I beg to move amendment 135, in clause 61, page 49, line 32, leave out subsections (1) and (2) and insert—
“(1) For the purposes of this Part, a relevant public authority is—
(a) a police force maintained under section 2 of the Police Act 1996,
(b) the Metropolitan police force,
(c) the City of London police force,
(d) the Police Service of Scotland,
(e) the Police Service of Northern Ireland,
(f) the British Transport Police Force,
(g) the Ministry of Defence Police,
(h) the Royal Navy Police,
(i) the Royal Military Police,
(j) the Royal Air Force Police,
(k) the Security Service
(l) the Secret Intelligence Service,
(m) the GCHQ,
(n) the National Crime Agency and
(o) the Criminal Cases Review Commission.
(2) For the purposes of authorisations sought pursuant to section 53(7)(g) a relevant public authority also includes—
(a) a National Health Service Trust established under section 5 of the National Health Service and Community Care Act 1990 whose functions include the provision of emergency ambulance service,
(b) a fire and rescue authority under the Fire and Rescue Services Act 2004,
(c) the Northern Ireland Ambulance Service Health and Social Care trust,
(d) the Northern Ireland Fire and Rescue Service Board
(e) the Scottish Ambulance Service Board and
(f) the Welsh Ambulance Services National Health Service Trust.
(3) For the purposes of authorisations sought pursuant to Section 53(7)(h), a relevant public authority also includes—
(a) the Criminal Cases Review Commission and
(b) the Scottish Criminal Cases Review Commission”.
With this it will be convenient to discuss amendment 236, in clause 61, page 49, line 34, leave out subsection (2) and insert—
“(2) For the purposes of this Part, a relevant public authority is—
(a) a police force maintained under section 2 of the Police Act 1996,
(b) the Metropolitan Police Force,
(c) the City of London Police Force,
(d) the Police Service of Scotland,
(e) the Police Service of Northern Ireland,
(f) the British Transport Police Force,
(g) the Ministry of Defence Police,
(h) the Royal Navy Police,
(i) the Royal Military Police,
(j) the Royal Air Force Police,
(k) the Security Service,
(l) the Secret Intelligence Service,
(m) the GCHQ,
(n) the National Crime Agency,
(o) the Criminal Cases Review Commission, or
(p) the Scottish Criminal Cases Review Commission.
(2A) For the purposes of authorisations sought pursuant to 53(7)(g), a relevant public authority also includes—
(a) a National Health Service Trust established under section 5 of the National Health Service and Community Care Act 1990 whose functions include the provision of emergency ambulance service,
(b) a fire and rescue authority under the Fire and Rescue Services Act 2004,
(c) the Northern Ireland Ambulance Service Health and Social Care trust,
(d) the Northern Ireland Fire and Rescue Service Board,
(e) the Scottish Ambulance Service Board, and
(f) the Welsh Ambulance Services National Health Service Trust.
(2B) For the purposes of authorisations sought pursuant to Section 57(3)(h), a relevant public authority also includes—
(a) the Criminal Cases Review Commission and
(b) the Scottish Criminal Cases Review Commission.”
This amendment ensures that only police forces and security agencies may request a communications data warrant, except where the warrant is issued for the purpose of preventing death, in which circumstances emergency and rescue services also fall within the definition.
It is a pleasure to continue to serve under your chairmanship, Ms Dorries.
The clause sets out the relevant public authorities and designated senior officers for the purposes of part 3 of the Bill—in essence, those who may exercise the powers of obtaining communications data throughout this part.
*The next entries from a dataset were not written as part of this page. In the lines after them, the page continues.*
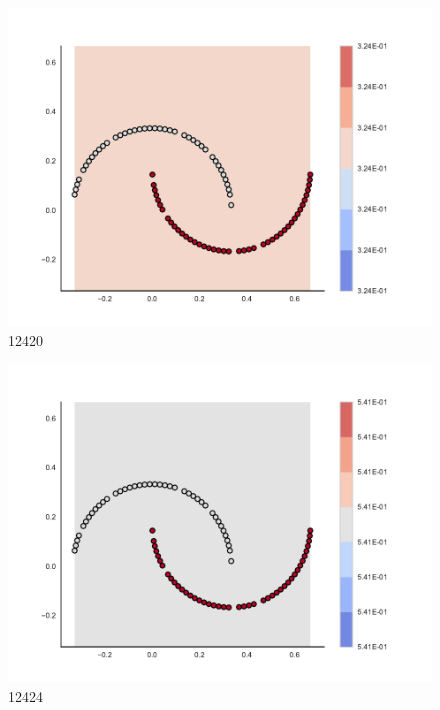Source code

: \begin{subfigure}[b]{0.09\textwidth}
    \includegraphics[clip, trim=2.35cm 1.75cm 4.5cm 0cm,width=\textwidth]{img/convergence/12420.pdf}
    \caption{12420}
    \label{fig:convergence_12420}
\end{subfigure}
%
\begin{subfigure}[b]{0.09\textwidth}
    \includegraphics[clip, trim=2.35cm 1.75cm 4.5cm 0cm,width=\textwidth]{img/convergence/12424.pdf}
    \caption{12424}
    \label{fig:convergence_12424}
\end{subfigure}
%
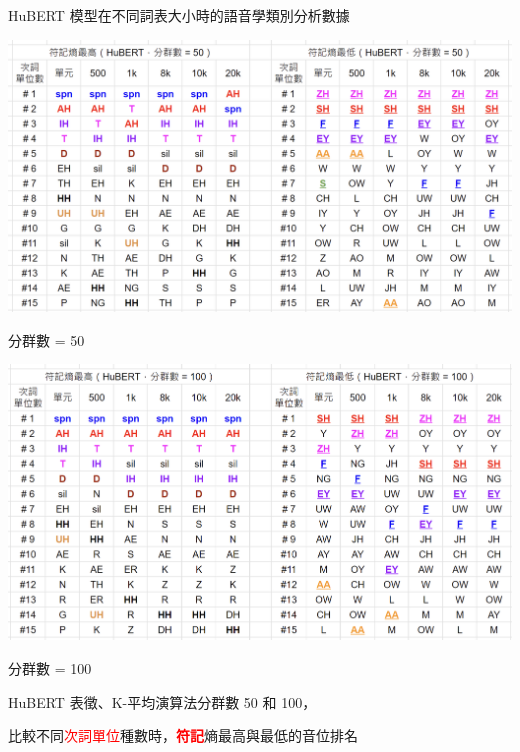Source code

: {{\begin{table}[!htbp]
            \caption{HuBERT 模型在不同詞表大小時的語音學類別分析數據}
            \label{tab:new--hubert-pcls-results}
        \end{table}
    }


    {
        \begin{table}
            \centering
            \begin{subtable}{\textwidth}
                \centering
                \includegraphics[width=1\linewidth]{figures/ch4figs/phnrank-hub50pcs.png}
                \caption{分群數 = 50}
                \label{subtabfig:hub-u050-phnrank-hub50pcs}
            \end{subtable}
            \vfill
            \begin{subtable}{\textwidth}
                \centering
                \includegraphics[width=1\linewidth]{figures/ch4figs/phnrank-hub100pcs.png}
                \caption{分群數 = 100}
                \label{subtabfig:hub-u050-phnrank-hub100pcs}
            \end{subtable}
    
            \caption{HuBERT 表徵、K-平均演算法分群數 50 和 100，}
            比較不同\textcolor{red}{次詞單位}種數時，\textbf{\textcolor{red}{符記}}熵最高與最低的音位排名
            \label{tabfig:hub-u050-phnrank}
        \end{table}
    }

}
Last week, I drew attention to schedule 4 to the Bill and, in particular, to the large number of public authorities listed as “relevant”, including Food Standards Scotland, the Food Standards Agency, the Gambling Commission, the Office of Communications and the Northern Ireland Fire and Rescue Service Board. The list of relevant public authorities in schedule 4 is very long.
I also drew attention to the designated senior officers, who are authorised to obtain communications data. They are listed in the second column in schedule 4. To remind the Committee, if we take the Food Standards Agency, the designated senior officer is a grade 6 officer; if we take the Northern Ireland Fire and Rescue Service Board, the officer is the watch manager of control; and, to take one more example, for the Office of Communications, the officer is a senior associate. The point that I made last week was that, where there are wide powers of retention under the Bill, which we will come to later, the threshold for accessing the data is vital. The number of relevant public authorities is too wide and the level of the designated senior officers too low to provide a proper safeguard.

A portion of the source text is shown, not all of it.